### How to complete this task:
Copy every record below exactly.

*** Opening of Provided material ***

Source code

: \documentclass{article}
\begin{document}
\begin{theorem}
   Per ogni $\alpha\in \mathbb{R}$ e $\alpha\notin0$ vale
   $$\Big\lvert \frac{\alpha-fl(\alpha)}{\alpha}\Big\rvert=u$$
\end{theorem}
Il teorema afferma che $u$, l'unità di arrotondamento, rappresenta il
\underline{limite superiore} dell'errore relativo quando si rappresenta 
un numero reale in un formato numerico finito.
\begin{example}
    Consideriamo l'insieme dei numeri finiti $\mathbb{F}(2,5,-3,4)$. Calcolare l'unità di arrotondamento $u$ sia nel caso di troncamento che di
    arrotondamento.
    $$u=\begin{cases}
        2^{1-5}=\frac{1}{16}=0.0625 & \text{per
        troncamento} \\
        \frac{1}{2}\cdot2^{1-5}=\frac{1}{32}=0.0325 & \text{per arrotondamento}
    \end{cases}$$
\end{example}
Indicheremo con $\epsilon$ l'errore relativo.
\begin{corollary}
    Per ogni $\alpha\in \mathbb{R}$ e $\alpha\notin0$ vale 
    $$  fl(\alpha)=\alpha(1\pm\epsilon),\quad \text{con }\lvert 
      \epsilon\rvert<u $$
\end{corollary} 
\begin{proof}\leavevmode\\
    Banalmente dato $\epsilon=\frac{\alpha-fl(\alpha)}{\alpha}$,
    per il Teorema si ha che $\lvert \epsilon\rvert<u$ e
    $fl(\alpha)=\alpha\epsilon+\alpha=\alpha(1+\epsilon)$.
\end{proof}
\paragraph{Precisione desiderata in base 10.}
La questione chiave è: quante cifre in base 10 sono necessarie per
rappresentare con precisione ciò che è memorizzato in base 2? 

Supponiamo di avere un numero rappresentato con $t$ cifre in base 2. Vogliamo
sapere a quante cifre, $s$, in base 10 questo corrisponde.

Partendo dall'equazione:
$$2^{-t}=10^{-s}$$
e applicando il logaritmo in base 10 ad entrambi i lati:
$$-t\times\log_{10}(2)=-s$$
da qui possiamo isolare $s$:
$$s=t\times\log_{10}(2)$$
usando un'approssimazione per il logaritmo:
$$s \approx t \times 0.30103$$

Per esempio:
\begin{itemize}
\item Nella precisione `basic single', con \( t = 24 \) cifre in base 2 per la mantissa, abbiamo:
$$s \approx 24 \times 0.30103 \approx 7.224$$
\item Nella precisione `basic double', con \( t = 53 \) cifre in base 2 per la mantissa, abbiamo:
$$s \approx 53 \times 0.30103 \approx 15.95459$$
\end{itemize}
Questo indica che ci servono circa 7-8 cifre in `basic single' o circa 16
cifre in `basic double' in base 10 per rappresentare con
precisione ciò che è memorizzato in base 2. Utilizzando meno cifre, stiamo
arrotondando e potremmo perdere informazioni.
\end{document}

*** Close of Provided material ***

### Reply to the task:
Source code

: \documentclass{article}
\begin{document}
\begin{theorem}
   Per ogni $\alpha\in \mathbb{R}$ e $\alpha\notin0$ vale
   $$\Big\lvert \frac{\alpha-fl(\alpha)}{\alpha}\Big\rvert=u$$
\end{theorem}
Il teorema afferma che $u$, l'unità di arrotondamento, rappresenta il
\underline{limite superiore} dell'errore relativo quando si rappresenta 
un numero reale in un formato numerico finito.
\begin{example}
    Consideriamo l'insieme dei numeri finiti $\mathbb{F}(2,5,-3,4)$. Calcolare l'unità di arrotondamento $u$ sia nel caso di troncamento che di
    arrotondamento.
    $$u=\begin{cases}
        2^{1-5}=\frac{1}{16}=0.0625 & \text{per
        troncamento} \\
        \frac{1}{2}\cdot2^{1-5}=\frac{1}{32}=0.0325 & \text{per arrotondamento}
    \end{cases}$$
\end{example}
Indicheremo con $\epsilon$ l'errore relativo.
\begin{corollary}
    Per ogni $\alpha\in \mathbb{R}$ e $\alpha\notin0$ vale 
    $$  fl(\alpha)=\alpha(1\pm\epsilon),\quad \text{con }\lvert 
      \epsilon\rvert<u $$
\end{corollary} 
\begin{proof}\leavevmode\\
    Banalmente dato $\epsilon=\frac{\alpha-fl(\alpha)}{\alpha}$,
    per il Teorema si ha che $\lvert \epsilon\rvert<u$ e
    $fl(\alpha)=\alpha\epsilon+\alpha=\alpha(1+\epsilon)$.
\end{proof}
\paragraph{Precisione desiderata in base 10.}
La questione chiave è: quante cifre in base 10 sono necessarie per
rappresentare con precisione ciò che è memorizzato in base 2? 

Supponiamo di avere un numero rappresentato con $t$ cifre in base 2. Vogliamo
sapere a quante cifre, $s$, in base 10 questo corrisponde.

Partendo dall'equazione:
$$2^{-t}=10^{-s}$$
e applicando il logaritmo in base 10 ad entrambi i lati:
$$-t\times\log_{10}(2)=-s$$
da qui possiamo isolare $s$:
$$s=t\times\log_{10}(2)$$
usando un'approssimazione per il logaritmo:
$$s \approx t \times 0.30103$$

Per esempio:
\begin{itemize}
\item Nella precisione `basic single', con \( t = 24 \) cifre in base 2 per la mantissa, abbiamo:
$$s \approx 24 \times 0.30103 \approx 7.224$$
\item Nella precisione `basic double', con \( t = 53 \) cifre in base 2 per la mantissa, abbiamo:
$$s \approx 53 \times 0.30103 \approx 15.95459$$
\end{itemize}
Questo indica che ci servono circa 7-8 cifre in `basic single' o circa 16
cifre in `basic double' in base 10 per rappresentare con
precisione ciò che è memorizzato in base 2. Utilizzando meno cifre, stiamo
arrotondando e potremmo perdere informazioni.
\end{document}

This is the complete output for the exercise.